After much pondering I realize that there are millions of Americans who are afraid that their identity, safety, and lifestyle are falling apart and disappearing. They look around at closed factories, lost jobs, vacant Main Streets, crumbling communities, drug addiction, and children who are lost to them in a digital maze. They feel that the institutions they depended on have abandoned them. There are economic insecurities, especially after the great recession of 2007-2009 caused by irresponsible banks and subprime mortgages. The banks not only failed them, but actually took advantage by getting them in greater debt then they could afford. And though America has largely recovered from that downfall, the rising stock market over the last 4 years means nothing to people with no equity, investments or savings. There is a sense of being left out of the economic increase.
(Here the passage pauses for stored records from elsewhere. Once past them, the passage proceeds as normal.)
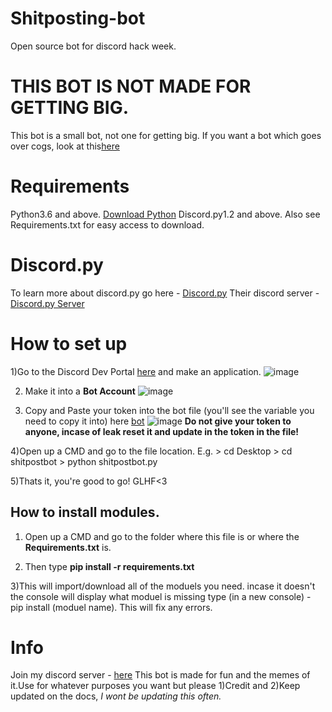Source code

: # Shitposting-bot
Open source bot for discord hack week.
# THIS BOT IS NOT MADE FOR GETTING BIG. 
This bot is a small bot, not one for getting big.
If you want a bot which goes over cogs, look at this[here](https://github.com/AlexFlipnote/discord_bot.py)

# Requirements
Python3.6 and above. [Download Python](https://www.python.org/downloads/)
Discord.py1.2 and above.
Also see Requirements.txt for easy access to download.


# Discord.py
To learn more about discord.py go here - [Discord.py](https://discordpy.readthedocs.io/en/latest/index.html)
Their discord server - [Discord.py Server](https://discord.gg/r3sSKJJ)



# How to set up 
1)Go to the Discord Dev Portal [here](https://discordapp.com/developers/applications/)
and make an application. ![image](https://i.imgur.com/wwhqPiq.png)

2) Make it into a **Bot Account** ![image](https://i.imgur.com/3nZYzHA.png)

3) Copy and Paste your token into the bot file (you'll see the variable you need to copy it into) here [bot](https://github.com/5ifty/Shitposting-bot/blob/master/shitpostbot.py) 
![image](https://i.imgur.com/AfIGWh8.png)
**Do not give your token to anyone, incase of leak reset it and update in the token in the file!**

4)Open up a CMD and go to the file location. E.g. > cd Desktop > cd shitpostbot > python shitpostbot.py

5)Thats it, you're good to go! GLHF<3

## How to install modules.
1) Open up a CMD and go to the folder where this file is or where the **Requirements.txt** is.

2) Then type **pip install -r requirements.txt**

3)This will import/download all of the moduels you need.
incase it doesn't the console will display what moduel is missing
type (in a new console) - pip install (moduel name). This will fix any errors.


# Info 

Join my discord server - [here](https://discord.gg/jAaSeEx)
This bot is made for fun and the memes of it.Use for whatever purposes you want but please 
1)Credit and 2)Keep updated on the docs, 
*I wont be updating this often.*

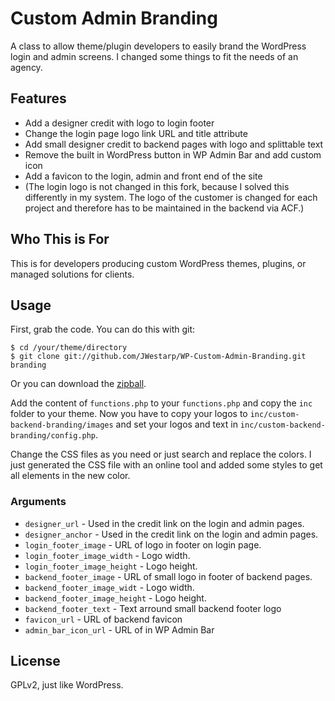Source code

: Custom Admin Branding
=====================

A class to allow theme/plugin developers to easily brand the WordPress login and admin screens.
I changed some things to fit the needs of an agency.

## Features

* Add a designer credit with logo to login footer
* Change the login page logo link URL and title attribute
* Add small designer credit to backend pages with logo and splittable text
* Remove the built in WordPress button in WP Admin Bar and add custom icon
* Add a favicon to the login, admin and front end of the site
* (The login logo is not changed in this fork, because I solved this differently in my system. The logo of the customer is changed for each project and therefore has to be maintained in the backend via ACF.)

## Who This is For

This is for developers producing custom WordPress themes, plugins, or managed solutions for clients.


## Usage

First, grab the code.  You can do this with git:

    $ cd /your/theme/directory
    $ git clone git://github.com/JWestarp/WP-Custom-Admin-Branding.git branding

Or you can download the [zipball](https://github.com/JWestarp/WP-Custom-Admin-Branding/archive/refs/heads/master.zip).

Add the content of `functions.php` to your `functions.php` and copy the `inc` folder to your theme.
Now you have to copy your logos to `inc/custom-backend-branding/images` and set your logos and text in `inc/custom-backend-branding/config.php`.

Change the CSS files as you need or just search and replace the colors. I just generated the CSS file with an online tool and added some styles to get all elements in the new color.


### Arguments

* `designer_url` - Used in the credit link on the login and admin pages.
* `designer_anchor` - Used in the credit link on the login and admin pages.
* `login_footer_image` - URL of logo in footer on login page.
* `login_footer_image_width` - Logo width.
* `login_footer_image_height` - Logo height.
* `backend_footer_image` - URL of small logo in footer of backend pages.
* `backend_footer_image_widt` - Logo width.
* `backend_footer_image_height` - Logo height.
* `backend_footer_text` - Text arround small backend footer logo
* `favicon_url` - URL of backend favicon
* `admin_bar_icon_url`  - URL of in WP Admin Bar

## License

GPLv2, just like WordPress.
Corporations, factories and businesses are no longer a committed partner to a strong local community by bringing in jobs, health care, and pride to help America grow. Instead corporations are massive global industries that move operations out of the country for cheap labor and regulations where they pay more attention to providing strong returns for their stockholders. Churches, which were the backbone of community are in decline, caught up in scandal or use the teaching of Christ as a political stick to beat social issues of gay marriage, abortion, and LGBT rights. Technology has stolen jobs as banks tellers, grocery clerks, cashiers and now even drivers, become unnecessary. Environmental regulations have shuttered coal production and fracking has polluted their wells and water. No wonder there is despair.
It is much easier to seek simple explanations for the loss of all they have known and the sense of being left behind and not getting their fair share. It is easier to blame Muslims, Mexicans, and immigrants than to look at the fact that in the last 20 years changes in America have been happening at such a dizzying speed than we have been thrown off balance. I think of the 1919 poem by William Butler Yeats:
Turning and turning in the widening gyre
The falcon cannot hear the falconer;
Things fall apart; the centre cannot hold;
Mere anarchy is loosed upon the world,
The blood-dimmed tide is loosed, and everywhere
The ceremony of innocence is drowned;
The best lack all conviction, while the worst
Are full of passionate intensity.
I do not want my grief and my tears to keep me from seeing the truth. And the truth is that we are in perilous times, more perilous than I thought or wished to acknowledge. And I don't think having bitterness in defeat will help. I feel compassion for all those people who were concerned about the crumbing structure of their own reality and who
believed the lies of a carnival con man because at least that was something to believe in. And I have concern for those same millions who will feel abandoned one more time when Trump's policies run roughshod over his promises. This beautiful song,
Don't Give Up, by Peter Gabriel with Kate Bush sheds some light on the hopelessness many feel and might touch a cord of empathy and compassion that can bring a healing balm. Maybe we can come together, find a way to heal the division, find a way to heal the nation, find a way to repair this world. We are stronger together, and that doesn't stop being true just because the campaign is over.